The "gain" of a TIA is a transresistance - that means: ratio of output voltage to input current - without feedback!

 

[keith1200rs]

You really need a high frequency current source. You could get an idea by using a voltage source and a small series resistor (eg 50 ohms) and then re-calculating or simulating the response with that test setup and comparing the two. It won't give you the frequency response as a TIA but it should give you a guide to whether you have enough bandwidth.

Keith

 

[LvW]

Keith,

I don't understand why you recommend a "small resistor (e.g. 50 ohms)" to mimic a current source. For my understanding, a current source can be simulated using a voltage source with a high source resistance.

 

[FvM]

The question is about a real measurent rather than simulation, if I understand right. In this case, the usable resistor frequency range is mainly limited by it's parallel capacitance. For 1 MOhm, it will be a few MHz at best. On the other hand, the "current source" resistor must be large compared to the TIA input impedance in the frequency range of interest to give correct results.

 

[LvW]

On the other hand, the "current source" resistor must be large compared to the TIA input impedance in the frequency range of interest to give correct results.

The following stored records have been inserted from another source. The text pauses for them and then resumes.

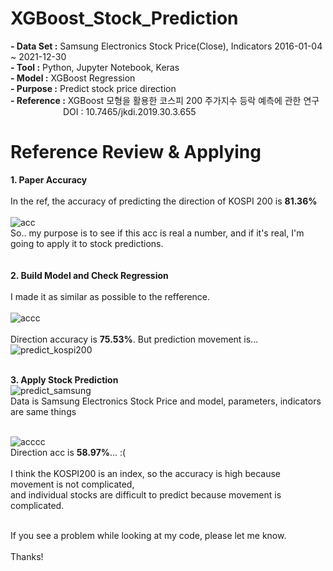 ﻿# XGBoost_Stock_Prediction

**- Data Set :** Samsung Electronics Stock Price(Close), Indicators 2016-01-04 ~ 2021-12-30<br/>
**- Tool :** Python, Jupyter Notebook, Keras<br/>
**- Model :** XGBoost Regression<br/>
**- Purpose :** Predict stock price direction<br/>
**- Reference :** XGBoost 모형을 활용한 코스피 200 주가지수 등락 예측에 관한 연구 <br/>
      DOI : 10.7465/jkdi.2019.30.3.655


# Reference Review & Applying

**1. Paper Accuracy**<br/>
<br/>
In the ref, the accuracy of predicting the direction of KOSPI 200 is **81.36%**<br/><br/>
![acc](https://user-images.githubusercontent.com/60992415/188822463-153f7593-0492-4169-a361-4c43192834c4.png)<br/>
So.. my purpose is to see if this acc is real a number, and if it's real, I'm going to apply it to stock predictions.<br/>
<br/>
<br/>
**2. Build Model and Check Regression**<br/>
<br/>
I made it as similar as possible to the refference.<br/><br/>
![accc](https://user-images.githubusercontent.com/60992415/188849272-9cd6c1e3-53af-4306-8428-ecfdd9a7c544.png)<br/><br/>
Direction accuracy is **75.53%**. But prediction movement is...<br/>
![predict_kospi200](https://user-images.githubusercontent.com/60992415/188846329-53289f99-7e14-45ca-8cee-12451d41ffff.png)<br/><br/>


**3. Apply Stock Prediction**<br/>
![predict_samsung](https://user-images.githubusercontent.com/60992415/188851003-d4ca8316-5882-4b42-b207-0a291ca06ab1.png)<br/>
Data is Samsung Electronics Stock Price and model, parameters, indicators are same things<br/><br/>

![acccc](https://user-images.githubusercontent.com/60992415/188851661-ee8b9e2f-77be-495a-8b63-bf175f1f096f.png)<br/>
Direction acc is **58.97%**...  :(<br/><br/>
I think the KOSPI200 is an index, so the accuracy is high because movement is not complicated,<br/>
and individual stocks are difficult to predict because movement is complicated.<br/><br/>

If you see a problem while looking at my code, please let me know.<br/>
<br/>
Thanks!<br/>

Yes, exactly! The flowing current must be dominated (that means: determined as much as possible) by the source resistance and not by the load (in this case: the low impedance inverting TIA input).

 

[keith1200rs]

As FvM suggests, you are limited with practical measurements and resistor values. While a 1M ohm might be a useful approximation of a current source, the stray capacitance will probably kill any high frequency response.

My suggestion is to measure the TIA with a small series resistor so it is being used as a voltage amplifier and compare that with a simulation of the same setup. It won't directly give you the bandwidth of the amplifier as a TIA, but it will tell you if the amplifier is behaving as expected.

Another way is to use fast optical source and a fast photodiode as a current source, but then you have a lot more components which could influence the reading.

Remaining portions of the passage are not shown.